The Company's mining and exploration activities are subject to various laws and regulations governing the protection of the environment. These laws and regulations are continually changing and generally becoming more restrictive. The Company believes its operations are materially in compliance with all applicable laws and regulations. The Company has made, and expects to make in the future, expenditures to comply with such laws and regulations.

Flow-through share indemnification

Other than obligations disclosed in the Financial Statements and in this MD&A, the Company does not have any material commitments.

In connection with flow-through financings, the Company indemnifies the subscribers against certain tax-related amounts that may become payable by the subscribers should the Company not meet its flow-through expenditure commitments. The Company's most recent flow-through financing was in 2024.

The Company has renounced approximately $1,078,000 in resource expenditures to flow-through share subscribers. There is inherent uncertainty regarding the interpretation and application of certain provisions of the Income Tax Act (Canada) to the Company's specific circumstances, and tax authorities may interpret these provisions in a manner that results in a renunciation shortfall. The Company may be required to indemnify subscribers for resulting tax adjustments; however, the impact is not presently determinable.

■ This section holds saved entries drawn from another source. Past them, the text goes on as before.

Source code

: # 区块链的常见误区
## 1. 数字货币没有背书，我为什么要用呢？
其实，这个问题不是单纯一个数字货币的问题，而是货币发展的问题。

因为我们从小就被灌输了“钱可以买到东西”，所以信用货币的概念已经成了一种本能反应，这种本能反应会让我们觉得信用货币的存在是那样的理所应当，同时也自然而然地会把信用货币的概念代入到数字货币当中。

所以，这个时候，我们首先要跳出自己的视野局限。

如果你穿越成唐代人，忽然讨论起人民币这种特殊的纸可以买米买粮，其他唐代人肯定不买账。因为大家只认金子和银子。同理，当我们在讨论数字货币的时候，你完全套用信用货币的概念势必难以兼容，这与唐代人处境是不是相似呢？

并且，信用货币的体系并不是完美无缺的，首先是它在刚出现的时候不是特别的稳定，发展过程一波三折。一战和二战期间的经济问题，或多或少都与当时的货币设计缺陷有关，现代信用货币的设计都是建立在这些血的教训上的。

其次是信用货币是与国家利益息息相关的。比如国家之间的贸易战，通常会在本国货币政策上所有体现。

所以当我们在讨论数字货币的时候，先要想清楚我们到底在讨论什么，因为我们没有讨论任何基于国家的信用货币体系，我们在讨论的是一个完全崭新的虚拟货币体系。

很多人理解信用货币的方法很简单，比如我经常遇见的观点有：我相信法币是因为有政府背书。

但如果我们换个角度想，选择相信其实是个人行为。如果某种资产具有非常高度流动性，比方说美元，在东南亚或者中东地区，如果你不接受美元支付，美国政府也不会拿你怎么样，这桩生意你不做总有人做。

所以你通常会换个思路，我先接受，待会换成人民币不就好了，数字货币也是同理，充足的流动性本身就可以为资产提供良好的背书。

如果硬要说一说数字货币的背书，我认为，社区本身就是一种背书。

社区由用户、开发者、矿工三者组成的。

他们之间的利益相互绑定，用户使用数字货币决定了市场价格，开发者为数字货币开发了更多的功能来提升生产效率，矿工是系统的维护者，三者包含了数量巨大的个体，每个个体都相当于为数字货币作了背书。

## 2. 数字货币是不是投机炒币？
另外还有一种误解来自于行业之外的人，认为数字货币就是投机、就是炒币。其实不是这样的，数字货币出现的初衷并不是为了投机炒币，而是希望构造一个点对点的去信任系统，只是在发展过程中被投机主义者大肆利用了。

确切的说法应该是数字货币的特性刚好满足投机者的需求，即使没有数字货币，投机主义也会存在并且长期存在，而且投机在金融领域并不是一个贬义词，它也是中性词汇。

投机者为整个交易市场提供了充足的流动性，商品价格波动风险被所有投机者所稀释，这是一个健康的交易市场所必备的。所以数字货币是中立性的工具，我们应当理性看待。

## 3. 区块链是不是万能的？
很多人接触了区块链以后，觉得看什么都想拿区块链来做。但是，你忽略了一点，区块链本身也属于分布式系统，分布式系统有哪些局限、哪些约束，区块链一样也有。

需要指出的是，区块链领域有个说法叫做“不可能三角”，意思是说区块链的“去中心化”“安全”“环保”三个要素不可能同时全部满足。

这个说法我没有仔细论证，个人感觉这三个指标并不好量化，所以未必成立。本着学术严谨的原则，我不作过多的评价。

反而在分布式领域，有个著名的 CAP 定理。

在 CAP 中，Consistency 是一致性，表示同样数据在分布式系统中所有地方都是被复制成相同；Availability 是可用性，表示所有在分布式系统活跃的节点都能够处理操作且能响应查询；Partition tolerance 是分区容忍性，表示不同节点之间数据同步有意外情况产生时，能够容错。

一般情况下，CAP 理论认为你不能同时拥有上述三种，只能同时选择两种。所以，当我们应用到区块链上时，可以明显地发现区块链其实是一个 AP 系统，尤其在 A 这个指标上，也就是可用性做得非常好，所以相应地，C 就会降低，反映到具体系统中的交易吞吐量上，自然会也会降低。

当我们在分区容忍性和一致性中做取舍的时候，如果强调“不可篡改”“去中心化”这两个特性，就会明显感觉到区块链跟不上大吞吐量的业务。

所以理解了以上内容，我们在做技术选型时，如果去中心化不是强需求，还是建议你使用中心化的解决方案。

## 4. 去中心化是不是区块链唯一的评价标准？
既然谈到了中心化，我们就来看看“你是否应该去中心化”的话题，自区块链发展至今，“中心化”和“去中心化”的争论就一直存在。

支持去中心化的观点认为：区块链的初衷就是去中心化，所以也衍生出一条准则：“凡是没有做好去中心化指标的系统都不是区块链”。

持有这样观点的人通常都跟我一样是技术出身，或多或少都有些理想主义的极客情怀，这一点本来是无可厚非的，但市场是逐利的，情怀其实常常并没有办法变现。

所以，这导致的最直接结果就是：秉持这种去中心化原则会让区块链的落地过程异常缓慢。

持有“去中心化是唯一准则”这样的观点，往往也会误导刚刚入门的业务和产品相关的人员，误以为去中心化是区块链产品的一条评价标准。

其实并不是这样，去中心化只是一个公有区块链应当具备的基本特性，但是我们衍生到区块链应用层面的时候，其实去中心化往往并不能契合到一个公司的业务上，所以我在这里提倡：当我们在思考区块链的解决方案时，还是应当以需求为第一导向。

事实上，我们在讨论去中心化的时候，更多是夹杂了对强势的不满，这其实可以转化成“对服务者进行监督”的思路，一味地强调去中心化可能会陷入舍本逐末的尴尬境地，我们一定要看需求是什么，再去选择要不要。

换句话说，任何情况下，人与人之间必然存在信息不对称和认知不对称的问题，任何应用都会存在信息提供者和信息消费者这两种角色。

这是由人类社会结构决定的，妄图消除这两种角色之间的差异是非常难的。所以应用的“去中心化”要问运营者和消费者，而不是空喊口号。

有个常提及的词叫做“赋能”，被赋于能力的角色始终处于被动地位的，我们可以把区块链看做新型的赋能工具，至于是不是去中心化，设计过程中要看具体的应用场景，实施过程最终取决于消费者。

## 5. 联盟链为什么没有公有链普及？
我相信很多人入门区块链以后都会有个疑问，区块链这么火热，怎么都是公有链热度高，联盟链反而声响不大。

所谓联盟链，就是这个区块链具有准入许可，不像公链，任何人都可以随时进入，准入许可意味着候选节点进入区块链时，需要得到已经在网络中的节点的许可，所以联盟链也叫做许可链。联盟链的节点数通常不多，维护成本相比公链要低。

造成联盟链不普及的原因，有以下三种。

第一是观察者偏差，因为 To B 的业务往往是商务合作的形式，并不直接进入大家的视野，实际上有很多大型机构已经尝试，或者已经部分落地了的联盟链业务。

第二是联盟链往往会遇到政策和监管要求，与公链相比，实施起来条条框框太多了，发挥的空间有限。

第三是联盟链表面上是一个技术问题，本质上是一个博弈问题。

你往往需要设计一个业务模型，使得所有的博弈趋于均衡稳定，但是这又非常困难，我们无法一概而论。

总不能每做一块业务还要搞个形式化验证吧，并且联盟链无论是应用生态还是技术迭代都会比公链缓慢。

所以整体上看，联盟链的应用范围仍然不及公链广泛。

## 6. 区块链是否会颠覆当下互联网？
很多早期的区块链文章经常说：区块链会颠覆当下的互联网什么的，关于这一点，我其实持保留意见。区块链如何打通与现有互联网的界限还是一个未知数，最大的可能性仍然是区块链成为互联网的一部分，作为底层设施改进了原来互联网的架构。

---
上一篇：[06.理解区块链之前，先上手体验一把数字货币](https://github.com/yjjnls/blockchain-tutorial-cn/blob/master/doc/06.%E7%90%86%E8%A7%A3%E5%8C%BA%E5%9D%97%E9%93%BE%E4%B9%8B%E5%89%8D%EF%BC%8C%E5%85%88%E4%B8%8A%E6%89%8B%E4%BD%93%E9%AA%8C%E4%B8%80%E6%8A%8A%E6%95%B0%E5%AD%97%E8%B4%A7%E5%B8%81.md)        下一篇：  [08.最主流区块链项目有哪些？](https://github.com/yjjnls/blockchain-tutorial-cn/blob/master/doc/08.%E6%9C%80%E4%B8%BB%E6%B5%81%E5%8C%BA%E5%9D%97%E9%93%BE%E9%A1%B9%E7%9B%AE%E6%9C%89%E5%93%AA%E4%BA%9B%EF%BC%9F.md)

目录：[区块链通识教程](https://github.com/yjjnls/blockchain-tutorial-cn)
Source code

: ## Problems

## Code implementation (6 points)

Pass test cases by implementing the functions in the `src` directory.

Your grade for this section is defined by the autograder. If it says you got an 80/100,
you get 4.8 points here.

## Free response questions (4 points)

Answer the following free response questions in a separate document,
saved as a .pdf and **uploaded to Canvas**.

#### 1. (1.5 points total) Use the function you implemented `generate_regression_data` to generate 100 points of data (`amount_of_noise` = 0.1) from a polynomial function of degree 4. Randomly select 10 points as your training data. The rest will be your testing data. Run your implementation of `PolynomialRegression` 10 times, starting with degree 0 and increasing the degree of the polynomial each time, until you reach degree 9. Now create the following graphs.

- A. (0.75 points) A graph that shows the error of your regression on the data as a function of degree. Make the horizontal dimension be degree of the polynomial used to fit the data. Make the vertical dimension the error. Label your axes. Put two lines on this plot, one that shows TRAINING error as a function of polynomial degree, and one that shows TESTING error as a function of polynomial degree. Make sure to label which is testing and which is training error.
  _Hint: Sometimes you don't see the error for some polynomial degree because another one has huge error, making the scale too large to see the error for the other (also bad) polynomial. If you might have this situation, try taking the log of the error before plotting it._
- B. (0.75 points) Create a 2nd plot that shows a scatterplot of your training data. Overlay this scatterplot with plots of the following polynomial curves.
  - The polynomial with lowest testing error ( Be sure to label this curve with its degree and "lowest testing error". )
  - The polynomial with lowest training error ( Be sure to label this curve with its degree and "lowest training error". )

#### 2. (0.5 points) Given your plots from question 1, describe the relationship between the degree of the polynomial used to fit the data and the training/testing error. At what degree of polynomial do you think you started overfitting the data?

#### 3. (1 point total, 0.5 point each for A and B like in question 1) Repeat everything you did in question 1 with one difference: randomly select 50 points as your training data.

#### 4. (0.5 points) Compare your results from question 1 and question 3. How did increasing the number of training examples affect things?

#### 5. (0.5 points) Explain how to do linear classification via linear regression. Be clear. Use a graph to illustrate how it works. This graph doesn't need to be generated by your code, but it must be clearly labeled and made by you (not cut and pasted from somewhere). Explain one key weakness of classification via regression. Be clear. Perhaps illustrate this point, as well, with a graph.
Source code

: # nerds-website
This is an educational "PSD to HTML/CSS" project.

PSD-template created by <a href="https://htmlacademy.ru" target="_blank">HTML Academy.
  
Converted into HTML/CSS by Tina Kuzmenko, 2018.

Mineral exploration and evaluation assets

Certain of the company's mineral exploration and evaluation assets are subject to option agreement payments, other payments and commitments, and royalties to keep in good standing. See Note 5 and 10 to the Financial Statements. In 2024, with the Company's transfer of its Yukon and New Brunswick properties to its subsidiary Spin Co and Spin Co's further transfer of the New Brunswick properties to JV Co, related remaining commitments have been taken on by Spin Co and JV Co.

Management Contracts

The Company is party to certain management contracts. As at December 31, 2025, these contracts require payments of approximately $495,000 to be made upon the occurrence of a change of control. The Company is also committed to payments upon termination of approx. $275,000 pursuant to the terms of these contracts as at December 31, 2025. As a triggering event has not taken place on December 31, 2025, these amounts have not been recorded in these


LODE GOLD RESOURCES INC.

MANAGEMENT'S DISCUSSION AND ANALYSIS FOR YEARS ENDED DECEMBER 31, 2025 AND 2024

consolidated financial statements. Minimum payments under these contracts due within one year are approximately $275,000. Pursuant to a consulting agreement, the Company may be required to pay certain bonus amounts upon the successful completion of specified transactions, including a spin-out transaction and or the completion of future equity financings meeting defined capitalization thresholds. The payment and amount of such bonuses are contingent upon the occurrence of these future events.

Litigation

The Company was exposed to several existing lawsuits when it acquired California Gold Mining Inc. in 2021. As at December 31, 2025, the remaining matter is a claim filed by a former landlord with respect to an unfulfilled lease contract. The Company believes its maximum exposure to this claim is $160,000, including $139,698 of damages and interest awarded in a judgment in favour of the landlord on September 29, 2022 by the Ontario Superior Court, plus incremental post-judgment interest and costs. Accordingly, the Company's accrued liabilities provision for legal settlements has been adjusted to $160,000 for December 31, 2025 (December 31, 2024 - $260,000).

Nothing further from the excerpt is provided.